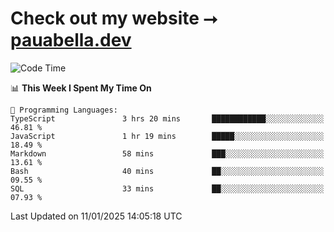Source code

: # Check out my website ⭢ [pauabella.dev](https://pauabella.dev)

<!--START_SECTION:waka-->
![Code Time](http://img.shields.io/badge/Code%20Time-4%2C002%20hrs%207%20mins-blue)

📊 **This Week I Spent My Time On** 

```text
💬 Programming Languages: 
TypeScript               3 hrs 20 mins       ████████████░░░░░░░░░░░░░   46.81 % 
JavaScript               1 hr 19 mins        █████░░░░░░░░░░░░░░░░░░░░   18.49 % 
Markdown                 58 mins             ███░░░░░░░░░░░░░░░░░░░░░░   13.61 % 
Bash                     40 mins             ██░░░░░░░░░░░░░░░░░░░░░░░   09.55 % 
SQL                      33 mins             ██░░░░░░░░░░░░░░░░░░░░░░░   07.93 % 
```


 Last Updated on 11/01/2025 14:05:18 UTC
<!--END_SECTION:waka-->

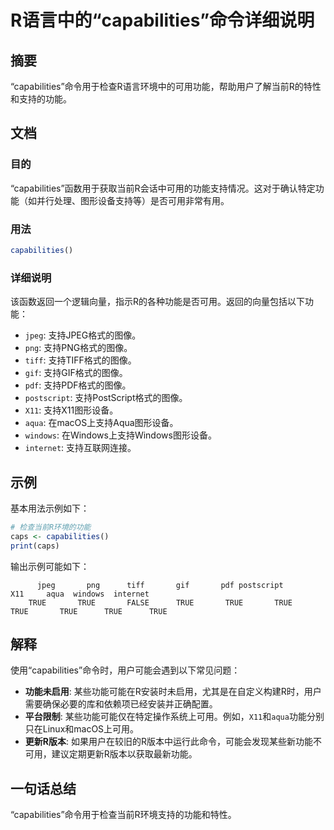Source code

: <!--
Meta Description: # R语言中的“capabilities”命令详细说明 ## 摘要 “capabilities”命令用于检查R语言环境中的可用功能，帮助用户了解当前R的特性和支持的功能。 ## 文档 ### 目的 “capabilities”函数用于获取当前R会话中可用的功能支持情况。这对于确认特定功能（如并行处理...
Meta Keywords: true, capabilities, x11, aqua, jpeg
-->

# R语言中的“capabilities”命令详细说明

## 摘要
“capabilities”命令用于检查R语言环境中的可用功能，帮助用户了解当前R的特性和支持的功能。

## 文档
### 目的
“capabilities”函数用于获取当前R会话中可用的功能支持情况。这对于确认特定功能（如并行处理、图形设备支持等）是否可用非常有用。

### 用法
```R
capabilities()
```

### 详细说明
该函数返回一个逻辑向量，指示R的各种功能是否可用。返回的向量包括以下功能：

- `jpeg`: 支持JPEG格式的图像。
- `png`: 支持PNG格式的图像。
- `tiff`: 支持TIFF格式的图像。
- `gif`: 支持GIF格式的图像。
- `pdf`: 支持PDF格式的图像。
- `postscript`: 支持PostScript格式的图像。
- `X11`: 支持X11图形设备。
- `aqua`: 在macOS上支持Aqua图形设备。
- `windows`: 在Windows上支持Windows图形设备。
- `internet`: 支持互联网连接。

## 示例
基本用法示例如下：
```R
# 检查当前R环境的功能
caps <- capabilities()
print(caps)
```

输出示例可能如下：
```
      jpeg       png      tiff       gif       pdf postscript       X11     aqua  windows  internet 
    TRUE       TRUE       FALSE      TRUE       TRUE       TRUE       TRUE       TRUE      TRUE      TRUE 
```

## 解释
使用“capabilities”命令时，用户可能会遇到以下常见问题：

- **功能未启用**: 某些功能可能在R安装时未启用，尤其是在自定义构建R时，用户需要确保必要的库和依赖项已经安装并正确配置。
- **平台限制**: 某些功能可能仅在特定操作系统上可用。例如，`X11`和`aqua`功能分别只在Linux和macOS上可用。
- **更新R版本**: 如果用户在较旧的R版本中运行此命令，可能会发现某些新功能不可用，建议定期更新R版本以获取最新功能。

## 一句话总结
“capabilities”命令用于检查当前R环境支持的功能和特性。
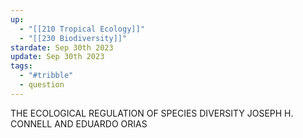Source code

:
 ```yaml
---
up:
  - "[[210 Tropical Ecology]]"
  - "[[230 Biodiversity]]"
stardate: Sep 30th 2023
update: Sep 30th 2023
tags:
  - "#tribble"
  - question
---
```

THE ECOLOGICAL REGULATION OF SPECIES DIVERSITY JOSEPH H. CONNELL AND EDUARDO ORIAS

==================================================

To do
Take the line containing "- **功能未启用**: 某些功能可能在R安装时未启用，尤其是在自定义构建R时，用户需要确保必要的库和依赖项已经安装并正确配置。" and every line after it to the end of the records, and restate them verbatim, with no pictures.

Response for this exercise
- **功能未启用**: 某些功能可能在R安装时未启用，尤其是在自定义构建R时，用户需要确保必要的库和依赖项已经安装并正确配置。
- **平台限制**: 某些功能可能仅在特定操作系统上可用。例如，`X11`和`aqua`功能分别只在Linux和macOS上可用。
- **更新R版本**: 如果用户在较旧的R版本中运行此命令，可能会发现某些新功能不可用，建议定期更新R版本以获取最新功能。

## 一句话总结
“capabilities”命令用于检查当前R环境支持的功能和特性。
Source code

:
 ```yaml
---
up:
  - "[[210 Tropical Ecology]]"
  - "[[230 Biodiversity]]"
stardate: Sep 30th 2023
update: Sep 30th 2023
tags:
  - "#tribble"
  - question
---
```

THE ECOLOGICAL REGULATION OF SPECIES DIVERSITY JOSEPH H. CONNELL AND EDUARDO ORIAS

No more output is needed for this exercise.